Forty-nine year old Melissa Reuland calls herself “the least athletic person” you’ll ever know, and 31-yr. old Kristen Berset admits she doesn’t really like running all that much. Yet the two women will be part of a four-person relay team at this year’s Baltimore Running Festival. Why? The relay represents a victory lap for these two and their teammates, Laine Malcotti and Julie Lanahan. Each is a breast-cancer survivor. The team name? Treasured Chests.
Each of the women has a story to tell. Kristen’s began at age 27 when a mis-diagnosed “cyst” led to a bilateral prophylactic mastectomy. Laine’s history includes diagnosis in 2008, which resulted in a bilateral mastectomy followed by six rounds of chemo. Julie, a mother of four, was diagnosed at age 38 and endured a double mastectomy and follow-up treatments. Melissa received her diagnosis at age 41, had a lumpectomy, radiation and four years of tamoxifen, along with the removal of her ovaries. She is now 49.
Melissa is the newest member of the team, having replaced Carrie Wells, who unfortunately suffered a recent fall and broken ribs. It was volunteering with Carrie at the Hopkins Avon Breast Cancer Center that led her to the team. While she doesn’t consider herself an athlete, running this relay is very much a part of her recovery strategy, which includes stepping up to challenges.
Laine, on the other hand, has been a runner “since I could tie my shoes,” she says. A lifelong Baltimore-area resident, Laine considers running the relay a special trip down memory lane. “I loved the Colts, the Os, the Ravens. I went to Loyola and JHU. I lived in Charles Village and Federal Hill. So many memories as I run each mile!” she says.
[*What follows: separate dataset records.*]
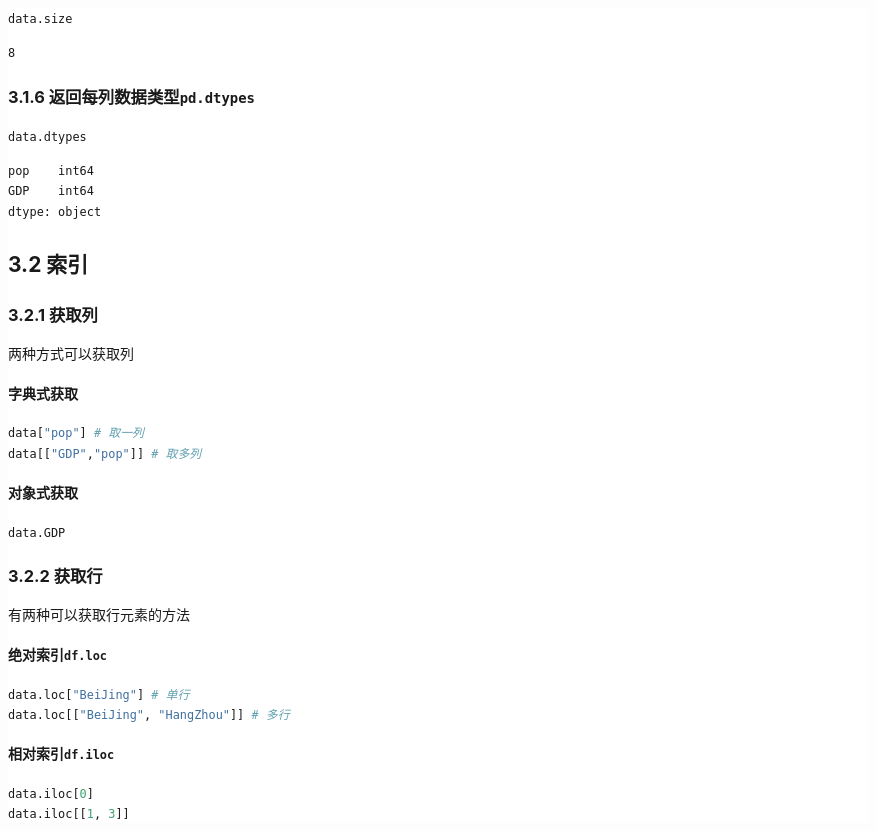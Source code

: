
 ```python
data.size
```

```
8
```

### 3.1.6 返回每列数据类型`pd.dtypes`

```python
data.dtypes
```

```
pop    int64
GDP    int64
dtype: object
```


## 3.2 索引

### 3.2.1 获取列

两种方式可以获取列

#### 字典式获取

```python
data["pop"] # 取一列
data[["GDP","pop"]] # 取多列
```

#### 对象式获取

```python
data.GDP
```

### 3.2.2 获取行

有两种可以获取行元素的方法

#### 绝对索引`df.loc`

```python
data.loc["BeiJing"] # 单行
data.loc[["BeiJing", "HangZhou"]] # 多行
```

#### 相对索引`df.iloc`

```python
data.iloc[0]
data.iloc[[1, 3]]
```
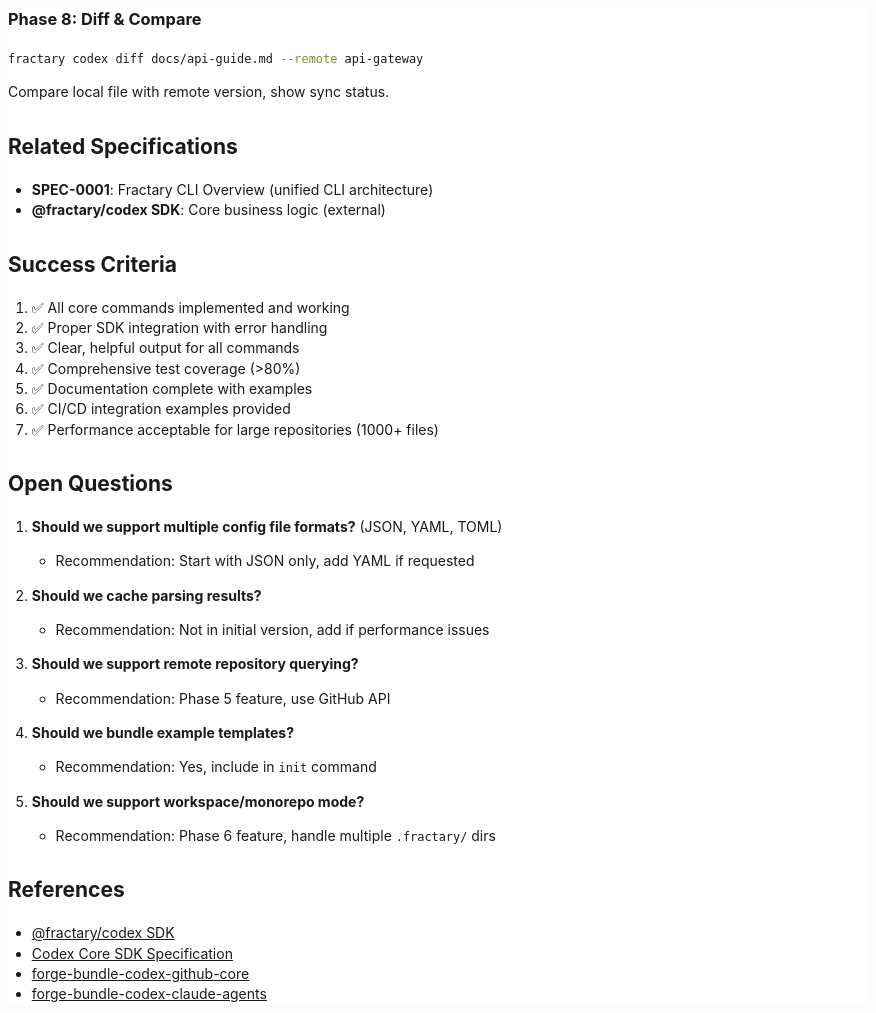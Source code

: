 ### Phase 8: Diff & Compare

```bash
fractary codex diff docs/api-guide.md --remote api-gateway
```

Compare local file with remote version, show sync status.

## Related Specifications

- **SPEC-0001**: Fractary CLI Overview (unified CLI architecture)
- **@fractary/codex SDK**: Core business logic (external)

## Success Criteria

1. ✅ All core commands implemented and working
2. ✅ Proper SDK integration with error handling
3. ✅ Clear, helpful output for all commands
4. ✅ Comprehensive test coverage (>80%)
5. ✅ Documentation complete with examples
6. ✅ CI/CD integration examples provided
7. ✅ Performance acceptable for large repositories (1000+ files)

## Open Questions

1. **Should we support multiple config file formats?** (JSON, YAML, TOML)
   - Recommendation: Start with JSON only, add YAML if requested

2. **Should we cache parsing results?**
   - Recommendation: Not in initial version, add if performance issues

3. **Should we support remote repository querying?**
   - Recommendation: Phase 5 feature, use GitHub API

4. **Should we bundle example templates?**
   - Recommendation: Yes, include in `init` command

5. **Should we support workspace/monorepo mode?**
   - Recommendation: Phase 6 feature, handle multiple `.fractary/` dirs

## References

- [@fractary/codex SDK](https://www.npmjs.com/package/@fractary/codex)
- [Codex Core SDK Specification](https://github.com/fractary/codex/tree/main/docs/specs)
- [forge-bundle-codex-github-core](https://github.com/fractary/forge-bundle-codex-github-core)
- [forge-bundle-codex-claude-agents](https://github.com/fractary/forge-bundle-codex-claude-agents)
Julie was inspired to join the team after training with the Ulman Cancer Fund’s Cancer to 5k program. “Last year, the Baltimore Running Festival was my first 5k,” she says. “This year I wanted to run a bit further, but I knew I wasn’t ready for the half marathon. The relay is the perfect distance.”
And Kristen came to the team through a Facebook posting. “I felt that doing a team with other women who have been through a similar life changing experience would be the most rewarding way to do something I don’t like to do,” she says. “Besides, six or seven miles is far more palatable than 26.2!”
Participating as survivors makes the event that much more meaningful to the ladies, none of whom have formally met yet. “Before I couldn’t have done this,” says Laine. “It is very hard for me to be identified as someone who has had cancer. I think I am ready for it.”
So if you’re at the start line, or cheering on from the sidelines, look for this special group of women. They’ll be the ones with the big smiles on their faces as they show breast cancer just how it’s done.
Have you run the relay before? Does your team have a back story?